Report back every line from the entries below in which the word "comum" occurs.

Source records
==================================================
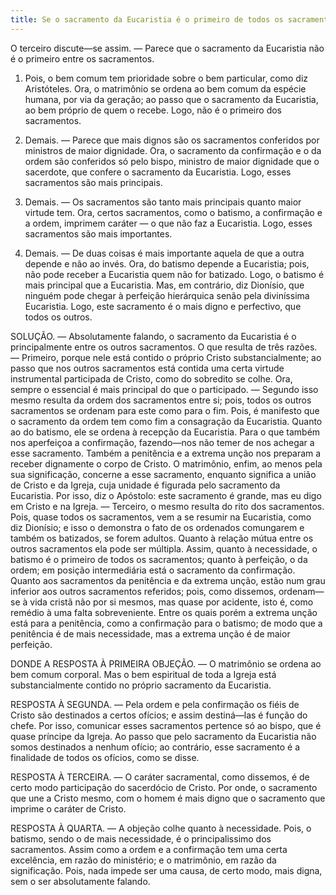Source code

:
 ```yaml
---
title: Se o sacramento da Eucaristia é o primeiro de todos os sacramentos
---
```


O terceiro discute—se assim. — Parece que o sacramento da Eucaristia não é o primeiro entre os sacramentos.  

1. Pois, o bem comum tem prioridade sobre o bem particular, como diz Aristóteles. Ora, o matrimônio se ordena ao bem comum da espécie humana, por via da geração; ao passo que o sacramento da Eucaristia, ao bem próprio de quem o recebe. Logo, não é o primeiro dos sacramentos.  

2. Demais. — Parece que mais dignos são os sacramentos conferidos por ministros de maior dignidade. Ora, o sacramento da confirmação e o da ordem são conferidos só pelo bispo, ministro de maior dignidade que o sacerdote, que confere o sacramento da Eucaristia. Logo, esses sacramentos são mais principais.  

3. Demais. — Os sacramentos são tanto mais principais quanto maior virtude tem. Ora, certos sacramentos, como o batismo, a confirmação e a ordem, imprimem caráter — o que não faz a Eucaristia. Logo, esses sacramentos são mais importantes.  

4. Demais. — De duas coisas é mais importante aquela de que a outra depende e não ao invés. Ora, do batismo depende a Eucaristia; pois, não pode receber a Eucaristia quem não for batizado. Logo, o batismo é mais principal que a Eucaristia.  Mas, em contrário, diz Dionísio, que ninguém pode chegar à perfeição hierárquica senão pela diviníssima Eucaristia. Logo, este sacramento é o mais digno e perfectivo, que todos os outros.  

SOLUÇÃO. — Absolutamente falando, o sacramento da Eucaristia é o principalmente entre os outros sacramentos. O que resulta de três razões. — Primeiro, porque nele está contido o próprio Cristo substancialmente; ao passo que nos outros sacramentos está contida uma certa virtude instrumental participada de Cristo, como do sobredito se colhe. Ora, sempre o essencial é mais principal do que o participado. — Segundo isso mesmo resulta da ordem dos sacramentos entre si; pois, todos os outros sacramentos se ordenam para este como para o fim. Pois, é manifesto que o sacramento da ordem tem como fim a consagração da Eucaristia. Quanto ao do batismo, ele se ordena à recepção da Eucaristia. Para o que também nos aperfeiçoa a confirmação, fazendo—nos não temer de nos achegar a esse sacramento. Também a penitência e a extrema unção nos preparam a receber dignamente o corpo de Cristo. O matrimônio, enfim, ao menos pela sua significação, concerne a esse sacramento, enquanto significa a união de Cristo e da Igreja, cuja unidade é figurada pelo sacramento da Eucaristia. Por isso, diz o Apóstolo: este sacramento é grande, mas eu digo em Cristo e na Igreja. — Terceiro, o mesmo resulta do rito dos sacramentos. Pois, quase todos os sacramentos, vem a se resumir na Eucaristia, como diz Dionísio; e isso o demonstra o fato de os ordenados comungarem e também os batizados, se forem adultos.  Quanto à relação mútua entre os outros sacramentos ela pode ser múltipla. Assim, quanto à necessidade, o batismo é o primeiro de todos os sacramentos; quanto à perfeição, o da ordem; em posição intermediária está o sacramento da confirmação. Quanto aos sacramentos da penitência e da extrema unção, estão num grau inferior aos outros sacramentos referidos; pois, como dissemos, ordenam—se à vida cristã não por si mesmos, mas quase por acidente, isto é, como remédio à uma falta sobreveniente. Entre os quais porém a extrema unção está para a penitência, como a confirmação para o batismo; de modo que a penitência é de mais necessidade, mas a extrema unção é de maior perfeição. 

DONDE A RESPOSTA À PRIMEIRA OBJEÇÃO. — O matrimônio se ordena ao bem comum corporal. Mas o bem espiritual de toda a Igreja está substancialmente contido no próprio sacramento da Eucaristia.  

RESPOSTA À SEGUNDA. — Pela ordem e pela confirmação os fiéis de Cristo são destinados a certos ofícios; e assim destiná—las é função do chefe. Por isso, comunicar esses sacramentos pertence só ao bispo, que é quase príncipe da Igreja. Ao passo que pelo sacramento da Eucaristia não somos destinados a nenhum ofício; ao contrário, esse sacramento é a finalidade de todos os ofícios, como se disse.  

RESPOSTA À TERCEIRA. — O caráter sacramental, como dissemos, é de certo modo participação do sacerdócio de Cristo. Por onde, o sacramento que une a Cristo mesmo, com o homem é mais digno que o sacramento que imprime o caráter de Cristo.  

RESPOSTA À QUARTA. — A objeção colhe quanto à necessidade. Pois, o batismo, sendo o de mais necessidade, é o principalissimo dos sacramentos. Assim como a ordem e a confirmação tem uma certa excelência, em razão do ministério; e o matrimônio, em razão da significação. Pois, nada impede ser uma causa, de certo modo, mais digna, sem o ser absolutamente falando.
==================================================
ANSWER BOX:
1. Pois, o bem comum tem prioridade sobre o bem particular, como diz Aristóteles. Ora, o matrimônio se ordena ao bem comum da espécie humana, por via da geração; ao passo que o sacramento da Eucaristia, ao bem próprio de quem o recebe. Logo, não é o primeiro dos sacramentos.  
DONDE A RESPOSTA À PRIMEIRA OBJEÇÃO. — O matrimônio se ordena ao bem comum corporal. Mas o bem espiritual de toda a Igreja está substancialmente contido no próprio sacramento da Eucaristia.  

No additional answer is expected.